**Exercise details:** Scan the material for the word "SOUND" and copy each line where it occurs.

**Data extract:**
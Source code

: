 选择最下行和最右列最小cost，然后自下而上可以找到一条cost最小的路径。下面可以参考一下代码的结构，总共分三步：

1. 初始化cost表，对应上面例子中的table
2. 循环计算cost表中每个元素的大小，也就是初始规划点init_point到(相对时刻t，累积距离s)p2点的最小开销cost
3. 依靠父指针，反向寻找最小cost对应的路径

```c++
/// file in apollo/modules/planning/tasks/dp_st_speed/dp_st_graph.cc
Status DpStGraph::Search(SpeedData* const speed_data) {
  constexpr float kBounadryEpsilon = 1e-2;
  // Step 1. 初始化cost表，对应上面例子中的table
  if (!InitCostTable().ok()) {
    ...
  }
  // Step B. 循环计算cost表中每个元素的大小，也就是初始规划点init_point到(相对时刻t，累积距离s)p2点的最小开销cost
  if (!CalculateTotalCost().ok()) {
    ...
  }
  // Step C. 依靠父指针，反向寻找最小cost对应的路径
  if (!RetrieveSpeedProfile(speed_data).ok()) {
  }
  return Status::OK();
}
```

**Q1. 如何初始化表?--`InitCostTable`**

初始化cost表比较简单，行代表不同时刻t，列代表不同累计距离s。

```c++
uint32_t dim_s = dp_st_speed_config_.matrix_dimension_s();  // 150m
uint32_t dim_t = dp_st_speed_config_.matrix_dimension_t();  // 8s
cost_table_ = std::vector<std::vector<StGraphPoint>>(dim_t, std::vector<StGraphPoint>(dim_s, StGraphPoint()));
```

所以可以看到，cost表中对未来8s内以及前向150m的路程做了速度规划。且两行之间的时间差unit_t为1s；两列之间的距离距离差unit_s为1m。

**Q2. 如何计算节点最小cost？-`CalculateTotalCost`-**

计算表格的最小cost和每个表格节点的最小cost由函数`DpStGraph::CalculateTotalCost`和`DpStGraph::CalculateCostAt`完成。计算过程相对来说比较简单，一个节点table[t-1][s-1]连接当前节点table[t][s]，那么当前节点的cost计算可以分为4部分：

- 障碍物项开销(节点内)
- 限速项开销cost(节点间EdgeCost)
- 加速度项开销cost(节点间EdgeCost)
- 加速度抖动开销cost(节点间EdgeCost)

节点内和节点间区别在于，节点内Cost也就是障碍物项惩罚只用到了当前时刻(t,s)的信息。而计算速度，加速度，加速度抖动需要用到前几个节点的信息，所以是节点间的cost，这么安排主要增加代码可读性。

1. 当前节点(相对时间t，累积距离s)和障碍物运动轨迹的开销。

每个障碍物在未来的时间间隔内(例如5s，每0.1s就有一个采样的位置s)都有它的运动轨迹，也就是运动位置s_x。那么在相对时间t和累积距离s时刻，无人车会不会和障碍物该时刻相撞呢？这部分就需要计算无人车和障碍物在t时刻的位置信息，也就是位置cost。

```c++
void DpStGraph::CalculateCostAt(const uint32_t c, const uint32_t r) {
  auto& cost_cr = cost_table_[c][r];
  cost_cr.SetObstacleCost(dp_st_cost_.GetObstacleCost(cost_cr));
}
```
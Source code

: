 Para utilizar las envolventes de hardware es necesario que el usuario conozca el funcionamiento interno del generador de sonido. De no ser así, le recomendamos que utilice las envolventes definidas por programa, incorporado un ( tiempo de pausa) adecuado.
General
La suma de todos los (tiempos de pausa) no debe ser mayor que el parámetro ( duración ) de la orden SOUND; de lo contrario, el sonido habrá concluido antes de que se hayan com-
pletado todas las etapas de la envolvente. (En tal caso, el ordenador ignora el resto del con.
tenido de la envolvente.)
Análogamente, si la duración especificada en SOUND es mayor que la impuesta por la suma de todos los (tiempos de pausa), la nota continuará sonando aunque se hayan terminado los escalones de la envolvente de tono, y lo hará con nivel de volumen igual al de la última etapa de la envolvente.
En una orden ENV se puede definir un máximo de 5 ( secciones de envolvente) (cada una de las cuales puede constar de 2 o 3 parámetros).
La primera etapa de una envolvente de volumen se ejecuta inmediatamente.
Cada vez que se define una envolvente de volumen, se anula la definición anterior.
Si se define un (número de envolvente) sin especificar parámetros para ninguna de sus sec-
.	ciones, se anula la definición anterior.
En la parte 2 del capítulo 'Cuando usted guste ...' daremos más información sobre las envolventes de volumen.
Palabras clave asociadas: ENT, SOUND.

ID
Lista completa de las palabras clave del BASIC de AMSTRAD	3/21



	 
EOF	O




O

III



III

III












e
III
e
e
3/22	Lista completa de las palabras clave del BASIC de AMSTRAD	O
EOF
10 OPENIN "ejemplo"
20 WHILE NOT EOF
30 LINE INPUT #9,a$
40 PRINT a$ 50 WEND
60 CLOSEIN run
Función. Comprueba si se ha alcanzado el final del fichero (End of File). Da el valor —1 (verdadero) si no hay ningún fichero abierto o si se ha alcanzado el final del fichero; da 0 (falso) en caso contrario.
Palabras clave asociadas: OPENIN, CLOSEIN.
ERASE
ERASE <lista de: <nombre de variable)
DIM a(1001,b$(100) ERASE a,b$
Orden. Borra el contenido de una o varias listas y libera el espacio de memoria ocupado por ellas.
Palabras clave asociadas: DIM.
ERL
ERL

**Answer to this exercise:**
La suma de todos los (tiempos de pausa) no debe ser mayor que el parámetro ( duración ) de la orden SOUND; de lo contrario, el sonido habrá concluido antes de que se hayan com-
Análogamente, si la duración especificada en SOUND es mayor que la impuesta por la suma de todos los (tiempos de pausa), la nota continuará sonando aunque se hayan terminado los escalones de la envolvente de tono, y lo hará con nivel de volumen igual al de la última etapa de la envolvente.
Palabras clave asociadas: ENT, SOUND.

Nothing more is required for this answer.